The drop followed two years of emissions growth as the US economy recovered from the pandemic. The development was significant because it occurred amid a projected 2.4% increase in the its gross domestic product, the Rhodium Group said in a Jan. 10 assessment.
"In 2023, the US experienced something it hasn't since before the COVID-19 pandemic: a growing economy paired with shrinking greenhouse gas emissions," the think tank wrote.
"We'll be watching to see if the US can sustain and accelerate its 2023 emissions decline in 2024 and beyond," Rhodium posted on the X platform, formerly known as Twitter.
The US Environmental Protection Agency will finalize its greenhouse gas inventory for 2023 in spring 2024. If the EPA confirms the Rhodium Group's estimates, the US will have reduced its emissions just over 17% since 2005, far from what is needed to halve the its carbon footprint by 2030, the report said.
Economywide emissions must now drop 6.9% annually between 2024 and 2030 for the US to meet its 2030 pledge under the Paris Agreement on climate change, according to the Rhodium Group's estimates. Deep reductions are needed globally to avoid a sea level rise and other impacts from climate change, scientists have said.
The yearslong decline in US coal generation supported the power sector's lead in emission reductions, but the Rhodium Group also warned about "some ominous signs" emerging in the industry. For instance, natural gas-fired generation grew more than twice as fast as power production from renewable sources in 2023, the report said.

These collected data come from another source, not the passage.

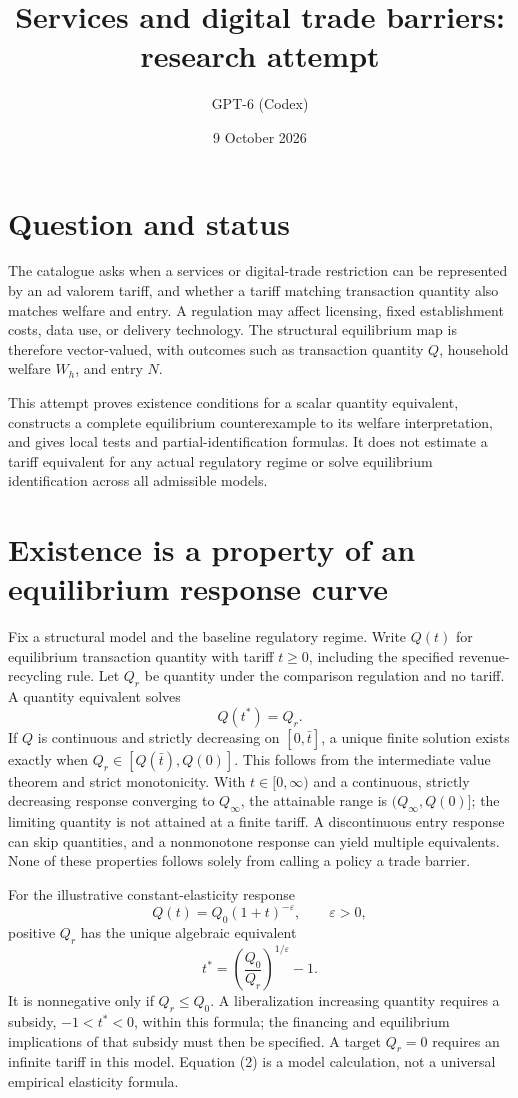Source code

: \documentclass[11pt]{article}
\title{Services and digital trade barriers: research attempt}
\author{GPT-6 (Codex)}
\date{9 October 2026}
\begin{document}
\maketitle

\section*{Question and status}
The catalogue asks when a services or digital-trade restriction can be represented by an ad valorem tariff, and whether a tariff matching transaction quantity also matches welfare and entry. A regulation may affect licensing, fixed establishment costs, data use, or delivery technology. The structural equilibrium map is therefore vector-valued, with outcomes such as transaction quantity $Q$, household welfare $W_h$, and entry $N$.

This attempt proves existence conditions for a scalar quantity equivalent, constructs a complete equilibrium counterexample to its welfare interpretation, and gives local tests and partial-identification formulas. It does not estimate a tariff equivalent for any actual regulatory regime or solve equilibrium identification across all admissible models.

\section*{Existence is a property of an equilibrium response curve}
Fix a structural model and the baseline regulatory regime. Write $Q(t)$ for equilibrium transaction quantity with tariff $t\geq0$, including the specified revenue-recycling rule. Let $Q_r$ be quantity under the comparison regulation and no tariff. A quantity equivalent solves
\[
 Q(t^*)=Q_r.                                                   \tag{1}
\]
If $Q$ is continuous and strictly decreasing on $[0,\bar t]$, a unique finite solution exists exactly when $Q_r\in[Q(\bar t),Q(0)]$. This follows from the intermediate value theorem and strict monotonicity. With $t\in[0,\infty)$ and a continuous, strictly decreasing response converging to $Q_\infty$, the attainable range is $(Q_\infty,Q(0)]$; the limiting quantity is not attained at a finite tariff. A discontinuous entry response can skip quantities, and a nonmonotone response can yield multiple equivalents. None of these properties follows solely from calling a policy a trade barrier.

For the illustrative constant-elasticity response
\[
 Q(t)=Q_0(1+t)^{-\varepsilon},\qquad \varepsilon>0,
\]
positive $Q_r$ has the unique algebraic equivalent
\[
 t^*=\left(\frac{Q_0}{Q_r}\right)^{1/\varepsilon}-1.           \tag{2}
\]
It is nonnegative only if $Q_r\leq Q_0$. A liberalization increasing quantity requires a subsidy, $-1<t^*<0$, within this formula; the financing and equilibrium implications of that subsidy must then be specified. A target $Q_r=0$ requires an infinite tariff in this model. Equation (2) is a model calculation, not a universal empirical elasticity formula.
\end{document}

Record natural gas and oil production drove a 1.2% growth in industrial emissions during the year, the researchers said. The US Energy Information Administration projected in its Jan. 9 short-term energy outlook that US crude oil and dry natural gas production will hit new records in 2024 and 2025.
Lawmakers questioned Jan. 10 a top EPA official over the agency's recently finalized methane regulations mandating oil and gas producers to detect and prevent equipment leaks, end flaring and curb "super-emitting" events.
Some Republican members of Congress are concerned that the new rule, complemented by provisions under the landmark Inflation Reduction Act that passed in 2022 along party lines, will raise energy prices while doing little to reduce US or global emissions.
"The EPA is moving ahead with an aggressive 'keep-it-in-the-ground' approach, one that will increase energy costs for Americans, eliminate good-paying jobs, and harm communities across the country that benefit directly from the industry," Cathy McMorris Rodgers (R-Wash.), chair of the House Energy and Commerce Committee, said at the Jan. 10 hearing.
"The EPA must be transparent with Congress and the American public for how these new regulations would compromise US energy security and affordability," McMorris Rodgers added.
Joe Goffman, principal deputy assistant administrator for the EPA's Office of Air and Radiation, said the agency has estimated that the regulation will boost oil drillers' production costs by only about 25 cents/b produced.
Goffman disputed the notion that oil and natural gas production would significantly decline under the methane regulations. The EPA expects the new rule to reduce oil output by about 41.4 million barrels by 2038, about 1% of total oil production. Natural gas production would drop about 0.75%.
In passing the Inflation Reduction Act, Congress ratified the EPA's authority to take action under the Clean Air Act to tackle methane emissions while providing more than $1 billion to help operators comply with the mandates, Goffman said.
"We think that rule actually strengthens the oil and gas industry and strengthens American global leadership," Goffman told lawmakers. "This rule will promote technology innovation that will be used worldwide. I believe you ... pointed out that the US oil and gas sector is already leading the world in terms of its methane efficiencies and this will build on that."
Methane currently accounts for about one-third of the warming from greenhouse gases and 11% of total US emissions in 2021, according to the EPA.